Renalase, Catecholamine and Nitric Oxide Changes Before and After Sodium Nitroprusside Administration to Patients who Develop Post-Coronary Artery By-Pass (CABG) Hypertension
Background: Hypertension develops at a rate of 33 to 70% after Coronary artery bypass grafting (CABG) operations. One of the most commonly used drugs to control hypertension is sodium nitroprusside (SNP). Additionally, renalase enzyme destroys catecholamines and mediates the regulation (reduction) of blood pressure. Thus, this clinical study aims to reveal how renalase, catecholamines and nitric oxide (NO) change and how certain hemodynamic parameters are affected in randomly and prospectively selected cases who are administered SNP for the treatment of blood pressure elevation within 6 to 8 hours after CABG surgery.
Methods: The study included 26 patients who developed hypertension after CABG, 12 patients who had normal blood pressure after CABG, and 22 healthy individuals.
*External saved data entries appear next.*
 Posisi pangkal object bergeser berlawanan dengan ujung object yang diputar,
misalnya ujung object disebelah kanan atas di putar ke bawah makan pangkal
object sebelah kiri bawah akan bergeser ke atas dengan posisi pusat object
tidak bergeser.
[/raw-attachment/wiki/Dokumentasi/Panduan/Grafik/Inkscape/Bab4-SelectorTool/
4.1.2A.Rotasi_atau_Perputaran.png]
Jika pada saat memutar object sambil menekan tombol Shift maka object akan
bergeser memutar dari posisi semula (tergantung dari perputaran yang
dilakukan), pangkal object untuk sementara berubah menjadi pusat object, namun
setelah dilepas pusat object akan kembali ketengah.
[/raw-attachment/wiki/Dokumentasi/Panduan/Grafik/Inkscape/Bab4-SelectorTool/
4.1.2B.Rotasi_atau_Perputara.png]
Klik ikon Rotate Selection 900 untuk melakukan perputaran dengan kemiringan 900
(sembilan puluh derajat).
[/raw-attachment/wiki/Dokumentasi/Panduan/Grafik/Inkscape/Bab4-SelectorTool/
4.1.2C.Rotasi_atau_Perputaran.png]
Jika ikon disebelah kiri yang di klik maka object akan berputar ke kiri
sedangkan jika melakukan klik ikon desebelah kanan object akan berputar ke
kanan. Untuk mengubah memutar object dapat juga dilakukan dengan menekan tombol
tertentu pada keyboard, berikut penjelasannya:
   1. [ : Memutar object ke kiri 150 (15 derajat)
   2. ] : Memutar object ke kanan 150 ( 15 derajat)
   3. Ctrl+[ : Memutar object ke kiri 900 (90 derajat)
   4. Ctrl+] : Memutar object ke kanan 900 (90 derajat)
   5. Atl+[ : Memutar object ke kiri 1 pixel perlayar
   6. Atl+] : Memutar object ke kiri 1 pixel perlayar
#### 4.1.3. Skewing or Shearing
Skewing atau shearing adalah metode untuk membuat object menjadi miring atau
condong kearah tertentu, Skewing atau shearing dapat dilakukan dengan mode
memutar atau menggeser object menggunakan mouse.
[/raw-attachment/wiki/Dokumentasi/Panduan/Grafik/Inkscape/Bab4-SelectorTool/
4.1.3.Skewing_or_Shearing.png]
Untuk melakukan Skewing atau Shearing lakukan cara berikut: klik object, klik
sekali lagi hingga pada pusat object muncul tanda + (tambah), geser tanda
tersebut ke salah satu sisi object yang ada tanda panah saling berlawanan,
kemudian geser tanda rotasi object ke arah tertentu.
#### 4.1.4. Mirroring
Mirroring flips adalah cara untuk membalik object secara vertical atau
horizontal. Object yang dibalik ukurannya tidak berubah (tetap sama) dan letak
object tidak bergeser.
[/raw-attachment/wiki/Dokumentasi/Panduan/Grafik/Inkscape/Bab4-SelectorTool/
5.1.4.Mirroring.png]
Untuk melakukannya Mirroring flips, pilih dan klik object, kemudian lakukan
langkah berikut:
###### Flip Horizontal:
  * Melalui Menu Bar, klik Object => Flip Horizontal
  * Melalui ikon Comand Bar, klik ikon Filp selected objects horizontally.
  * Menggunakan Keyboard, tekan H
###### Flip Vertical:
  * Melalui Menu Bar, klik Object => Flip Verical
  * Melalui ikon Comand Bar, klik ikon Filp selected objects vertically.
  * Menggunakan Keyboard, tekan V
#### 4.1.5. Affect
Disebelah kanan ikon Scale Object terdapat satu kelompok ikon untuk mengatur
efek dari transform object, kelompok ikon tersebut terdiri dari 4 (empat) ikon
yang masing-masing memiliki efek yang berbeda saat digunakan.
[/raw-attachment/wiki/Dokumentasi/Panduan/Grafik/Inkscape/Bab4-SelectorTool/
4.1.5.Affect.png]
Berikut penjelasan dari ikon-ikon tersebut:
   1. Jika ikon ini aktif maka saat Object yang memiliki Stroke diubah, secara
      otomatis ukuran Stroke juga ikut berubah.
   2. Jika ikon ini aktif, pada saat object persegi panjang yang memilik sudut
Renalase and catecholamine levels of the patients were measured using ELISA method and NO levels were determined by spectrophotometry.
Results: Renalase and NO levels of the patients who developed hypertension after CABG were found statistically significantly lower than those of healthy controls and patients who did not develop hypertension after CABG, while catecholamine levels were significantly higher in the former. After SNP was started, renalase and NO levels increased, and a significant decrease was observed in the catecholamine levels. Additionally, administration of SNP produced a slight increase in the heart rate and a decrease in systolic arterial pressure (SAP), diastolic arterial pressure (DAP) and means arterial pressure (MAP).
Conclusion: SNP elevates NO and renalase levels; thus, administration of renalase preparations, which act in the destruction of catecholamines to contain persistent hypertension that develops in association with catecholamine elevation after CABG surgery, along with SNP and other medications used to lower blood pressure can be an effective therapeutic method to control hypertension.